> _WHAT YOU HAVE TO DO_
Find the line in the data below that contains "- Autoregressive world". Return that line and all the lines after it, unchanged.

(Collected data)
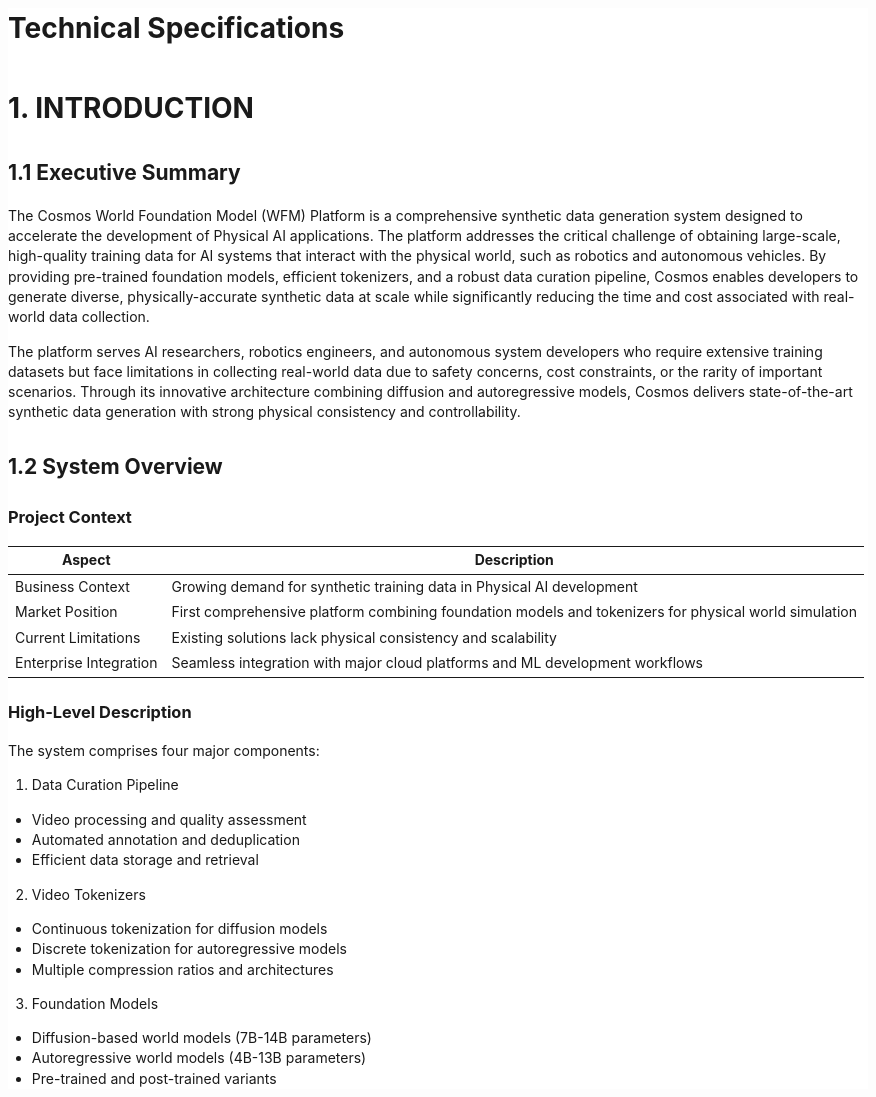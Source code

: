 # Technical Specifications

# 1. INTRODUCTION

## 1.1 Executive Summary

The Cosmos World Foundation Model (WFM) Platform is a comprehensive synthetic data generation system designed to accelerate the development of Physical AI applications. The platform addresses the critical challenge of obtaining large-scale, high-quality training data for AI systems that interact with the physical world, such as robotics and autonomous vehicles. By providing pre-trained foundation models, efficient tokenizers, and a robust data curation pipeline, Cosmos enables developers to generate diverse, physically-accurate synthetic data at scale while significantly reducing the time and cost associated with real-world data collection.

The platform serves AI researchers, robotics engineers, and autonomous system developers who require extensive training datasets but face limitations in collecting real-world data due to safety concerns, cost constraints, or the rarity of important scenarios. Through its innovative architecture combining diffusion and autoregressive models, Cosmos delivers state-of-the-art synthetic data generation with strong physical consistency and controllability.

## 1.2 System Overview

### Project Context

| Aspect | Description |
|--------|-------------|
| Business Context | Growing demand for synthetic training data in Physical AI development |
| Market Position | First comprehensive platform combining foundation models and tokenizers for physical world simulation |
| Current Limitations | Existing solutions lack physical consistency and scalability |
| Enterprise Integration | Seamless integration with major cloud platforms and ML development workflows |

### High-Level Description

The system comprises four major components:

1. Data Curation Pipeline
- Video processing and quality assessment
- Automated annotation and deduplication
- Efficient data storage and retrieval

2. Video Tokenizers
- Continuous tokenization for diffusion models
- Discrete tokenization for autoregressive models
- Multiple compression ratios and architectures

3. Foundation Models
- Diffusion-based world models (7B-14B parameters)
- Autoregressive world models (4B-13B parameters)
- Pre-trained and post-trained variants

> _ANSWER AREA_
- Autoregressive world models (4B-13B parameters)
- Pre-trained and post-trained variants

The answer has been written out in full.